[DATA FOR THE TASK]

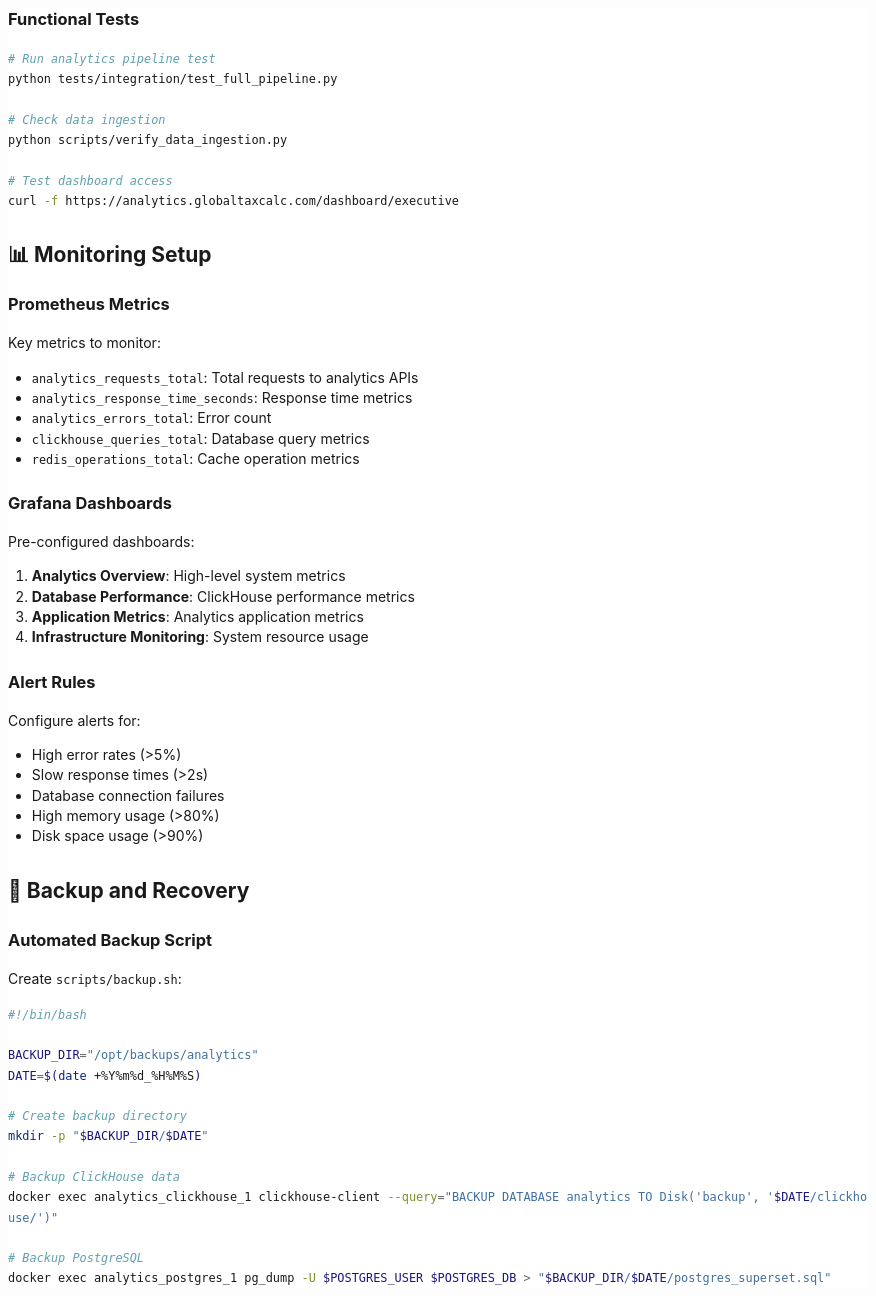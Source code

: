 ### Functional Tests

```bash
# Run analytics pipeline test
python tests/integration/test_full_pipeline.py

# Check data ingestion
python scripts/verify_data_ingestion.py

# Test dashboard access
curl -f https://analytics.globaltaxcalc.com/dashboard/executive
```

## 📊 Monitoring Setup

### Prometheus Metrics

Key metrics to monitor:
- `analytics_requests_total`: Total requests to analytics APIs
- `analytics_response_time_seconds`: Response time metrics
- `analytics_errors_total`: Error count
- `clickhouse_queries_total`: Database query metrics
- `redis_operations_total`: Cache operation metrics

### Grafana Dashboards

Pre-configured dashboards:
1. **Analytics Overview**: High-level system metrics
2. **Database Performance**: ClickHouse performance metrics
3. **Application Metrics**: Analytics application metrics
4. **Infrastructure Monitoring**: System resource usage

### Alert Rules

Configure alerts for:
- High error rates (>5%)
- Slow response times (>2s)
- Database connection failures
- High memory usage (>80%)
- Disk space usage (>90%)

## 🔄 Backup and Recovery

### Automated Backup Script

Create `scripts/backup.sh`:

```bash
#!/bin/bash

BACKUP_DIR="/opt/backups/analytics"
DATE=$(date +%Y%m%d_%H%M%S)

# Create backup directory
mkdir -p "$BACKUP_DIR/$DATE"

# Backup ClickHouse data
docker exec analytics_clickhouse_1 clickhouse-client --query="BACKUP DATABASE analytics TO Disk('backup', '$DATE/clickhouse/')"

# Backup PostgreSQL
docker exec analytics_postgres_1 pg_dump -U $POSTGRES_USER $POSTGRES_DB > "$BACKUP_DIR/$DATE/postgres_superset.sql"

```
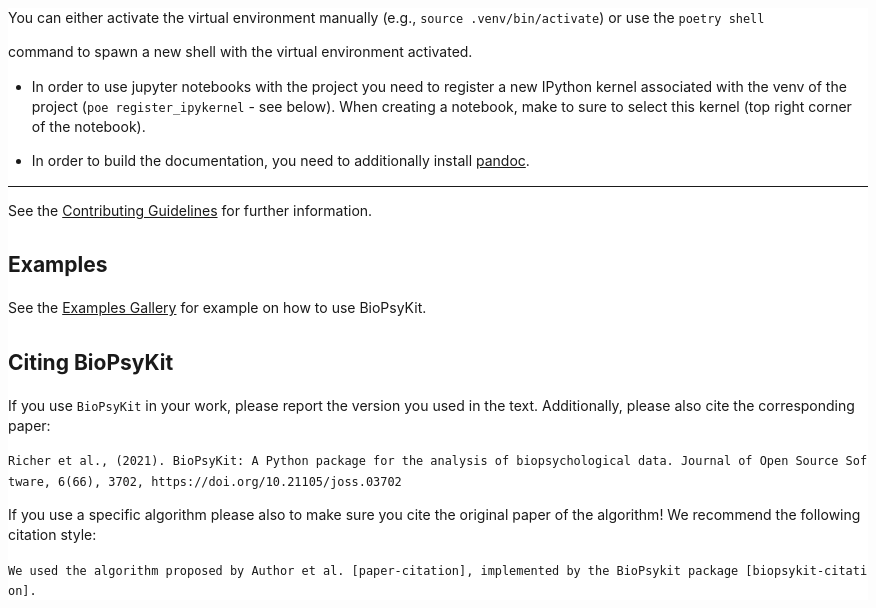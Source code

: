 You can either activate the virtual environment manually (e.g., `source .venv/bin/activate`) or use the `poetry shell` 

command to spawn a new shell with the virtual environment activated.

* In order to use jupyter notebooks with the project you need to register a new IPython 
kernel associated with the venv of the project (`poe register_ipykernel` - see below). 
When creating a notebook, make to sure to select this kernel (top right corner of the notebook).

* In order to build the documentation, you need to additionally install [pandoc](https://pandoc.org/installing.html).
----

See the [Contributing Guidelines](https://biopsykit.readthedocs.io/en/latest/source/contributing/CONTRIBUTING.html) for further information.



## Examples
See the [Examples Gallery](https://biopsykit.readthedocs.io/en/latest/examples/index.html) for example on how to use BioPsyKit.


## Citing BioPsyKit

If you use `BioPsyKit` in your work, please report the version you used in the text. Additionally, please also cite the corresponding paper:

```
Richer et al., (2021). BioPsyKit: A Python package for the analysis of biopsychological data. Journal of Open Source Software, 6(66), 3702, https://doi.org/10.21105/joss.03702
```


If you use a specific algorithm please also to make sure you cite the original paper of the algorithm! We recommend the following citation style:

```
We used the algorithm proposed by Author et al. [paper-citation], implemented by the BioPsykit package [biopsykit-citation].
```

[/DATA FOR THE TASK]

## WHAT YOU SHOULD DO
Give the entries above again, exactly as written and free of images.

## SOLUTION
Source code

: ### Functional Tests

```bash
# Run analytics pipeline test
python tests/integration/test_full_pipeline.py

# Check data ingestion
python scripts/verify_data_ingestion.py

# Test dashboard access
curl -f https://analytics.globaltaxcalc.com/dashboard/executive
```

## 📊 Monitoring Setup

### Prometheus Metrics

Key metrics to monitor:
- `analytics_requests_total`: Total requests to analytics APIs
- `analytics_response_time_seconds`: Response time metrics
- `analytics_errors_total`: Error count
- `clickhouse_queries_total`: Database query metrics
- `redis_operations_total`: Cache operation metrics

### Grafana Dashboards

Pre-configured dashboards:
1. **Analytics Overview**: High-level system metrics
2. **Database Performance**: ClickHouse performance metrics
3. **Application Metrics**: Analytics application metrics
4. **Infrastructure Monitoring**: System resource usage

### Alert Rules

Configure alerts for:
- High error rates (>5%)
- Slow response times (>2s)
- Database connection failures
- High memory usage (>80%)
- Disk space usage (>90%)

## 🔄 Backup and Recovery

### Automated Backup Script

Create `scripts/backup.sh`:

```bash
#!/bin/bash

BACKUP_DIR="/opt/backups/analytics"
DATE=$(date +%Y%m%d_%H%M%S)

# Create backup directory
mkdir -p "$BACKUP_DIR/$DATE"

# Backup ClickHouse data
docker exec analytics_clickhouse_1 clickhouse-client --query="BACKUP DATABASE analytics TO Disk('backup', '$DATE/clickhouse/')"

# Backup PostgreSQL
docker exec analytics_postgres_1 pg_dump -U $POSTGRES_USER $POSTGRES_DB > "$BACKUP_DIR/$DATE/postgres_superset.sql"

```
Source code

: You can either activate the virtual environment manually (e.g., `source .venv/bin/activate`) or use the `poetry shell` 

command to spawn a new shell with the virtual environment activated.

* In order to use jupyter notebooks with the project you need to register a new IPython 
kernel associated with the venv of the project (`poe register_ipykernel` - see below). 
When creating a notebook, make to sure to select this kernel (top right corner of the notebook).

* In order to build the documentation, you need to additionally install [pandoc](https://pandoc.org/installing.html).
----

See the [Contributing Guidelines](https://biopsykit.readthedocs.io/en/latest/source/contributing/CONTRIBUTING.html) for further information.



## Examples
See the [Examples Gallery](https://biopsykit.readthedocs.io/en/latest/examples/index.html) for example on how to use BioPsyKit.


## Citing BioPsyKit

If you use `BioPsyKit` in your work, please report the version you used in the text. Additionally, please also cite the corresponding paper:

```
Richer et al., (2021). BioPsyKit: A Python package for the analysis of biopsychological data. Journal of Open Source Software, 6(66), 3702, https://doi.org/10.21105/joss.03702
```


If you use a specific algorithm please also to make sure you cite the original paper of the algorithm! We recommend the following citation style:

```
We used the algorithm proposed by Author et al. [paper-citation], implemented by the BioPsykit package [biopsykit-citation].
```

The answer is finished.